Dutch hacker (born 1968)

Robbert (Rop) Valentijn Gonggrijp (born 14 February 1968) is a Dutch hacker and one of the founders of XS4ALL.

==Biography==
Gonggrijp was born in Amsterdam. While growing up in Wormer in the Dutch Zaanstreek area, he became known as a teenage hacker and appeared as one of the main characters in Jan Jacobs's book Kraken en Computers (Hacking and computers, Veen uitgevers 1985, ISBN 90-204-2651-6) which describes the early hacker scene in the Netherlands. Moved to Amsterdam in 1988. Founded the hacker magazine Hack-Tic in 1989. He was believed to be a major security threat by authorities in the Netherlands and the United States. In the masthead of Hack-Tic, Gonggrijp described his role as hoofdverdachte ('prime suspect'). He was convinced that the Internet would radically alter society.

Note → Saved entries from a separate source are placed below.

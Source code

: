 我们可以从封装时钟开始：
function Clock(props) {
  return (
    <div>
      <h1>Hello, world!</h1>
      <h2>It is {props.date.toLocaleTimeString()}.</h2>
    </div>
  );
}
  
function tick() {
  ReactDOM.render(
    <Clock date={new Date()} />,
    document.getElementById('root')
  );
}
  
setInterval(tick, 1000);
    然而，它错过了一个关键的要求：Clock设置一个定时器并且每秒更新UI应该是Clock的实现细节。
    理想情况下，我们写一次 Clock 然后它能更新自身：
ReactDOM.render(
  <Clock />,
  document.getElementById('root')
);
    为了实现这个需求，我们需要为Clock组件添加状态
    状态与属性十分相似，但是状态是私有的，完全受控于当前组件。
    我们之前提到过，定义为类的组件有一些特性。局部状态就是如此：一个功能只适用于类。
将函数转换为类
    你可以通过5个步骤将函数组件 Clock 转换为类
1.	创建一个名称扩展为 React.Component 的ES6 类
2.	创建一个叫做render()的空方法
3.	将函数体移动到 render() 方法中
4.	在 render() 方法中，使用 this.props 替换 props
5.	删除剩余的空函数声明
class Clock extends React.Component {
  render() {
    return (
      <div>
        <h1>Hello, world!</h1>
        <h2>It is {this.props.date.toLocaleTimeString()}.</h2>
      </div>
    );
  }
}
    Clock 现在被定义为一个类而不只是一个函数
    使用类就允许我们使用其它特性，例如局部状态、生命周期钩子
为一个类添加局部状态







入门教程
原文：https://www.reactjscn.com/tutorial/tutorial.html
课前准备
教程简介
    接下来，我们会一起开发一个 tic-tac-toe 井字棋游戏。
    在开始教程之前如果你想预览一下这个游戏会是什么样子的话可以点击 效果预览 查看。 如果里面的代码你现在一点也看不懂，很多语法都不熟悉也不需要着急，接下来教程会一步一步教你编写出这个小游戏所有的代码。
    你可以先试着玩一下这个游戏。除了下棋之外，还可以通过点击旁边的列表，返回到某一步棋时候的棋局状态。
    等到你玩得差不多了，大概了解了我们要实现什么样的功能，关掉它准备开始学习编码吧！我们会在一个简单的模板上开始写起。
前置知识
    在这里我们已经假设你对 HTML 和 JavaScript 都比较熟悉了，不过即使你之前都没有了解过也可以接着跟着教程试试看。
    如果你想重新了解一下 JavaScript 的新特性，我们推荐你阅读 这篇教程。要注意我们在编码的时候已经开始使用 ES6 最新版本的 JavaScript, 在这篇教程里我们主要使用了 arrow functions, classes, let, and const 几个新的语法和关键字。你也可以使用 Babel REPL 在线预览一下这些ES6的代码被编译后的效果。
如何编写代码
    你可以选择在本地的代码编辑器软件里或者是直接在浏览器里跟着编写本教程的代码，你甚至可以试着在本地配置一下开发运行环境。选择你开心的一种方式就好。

In 1993, a number of people surrounding Hack-Tic including Gonggrijp founded XS4ALL, the first ISP that offered access to the Internet for private individuals in the Netherlands. Gonggrijp sold the company to Dutch-Telecom KPN in 1997. After he left XS4ALL, Gonggrijp founded ITSX, a computer security evaluation company, which was bought by Madison Gurkha in 2006. In 2001, Gonggrijp started work on the Cryptophone, a mobile telephone that can encrypt conversations.

Since 1989, Gonggrijp has been the main organizer of hacker events held every four years.

Throughout the years, he has repeatedly shown his concerns about the increasing amount of information on individuals that government agencies and companies have access to. Rop held a talk titled "We lost the war" at the Chaos Communication Congress 2005 in Berlin together with Frank Rieger.

In 2006 he founded the organisation "Wij vertrouwen stemcomputers niet" ("We do not trust voting computers") which campaigns against the use of electronic voting systems without a Voter Verified Paper Audit Trail and which showed in October 2006 on Dutch television how an electronic voting machine from manufacturer Nedap could easily be hacked. These findings were taken seriously both by the Dutch government and by international election observers.

Gonggrijp has worked for WikiLeaks, helping prepare the Collateral Murder April 2010 release of video footage from a Baghdad airstrike that killed civilians, including two Reuters journalists.

On 14 December 2010, in relation to ongoing investigations of WikiLeaks, the US Department of Justice issued a subpoena ordering Twitter to release information regarding Gonggrijp's account as well as those of Julian Assange, Chelsea Manning, Birgitta Jónsdóttir, Jacob Appelbaum and all 637,000 users following @wikileaks.

According to Gonggrijp, the reason is his assistance in enabling WikiLeaks to release the "Collateral Murder" video in April 2010, a WikiLeaks action.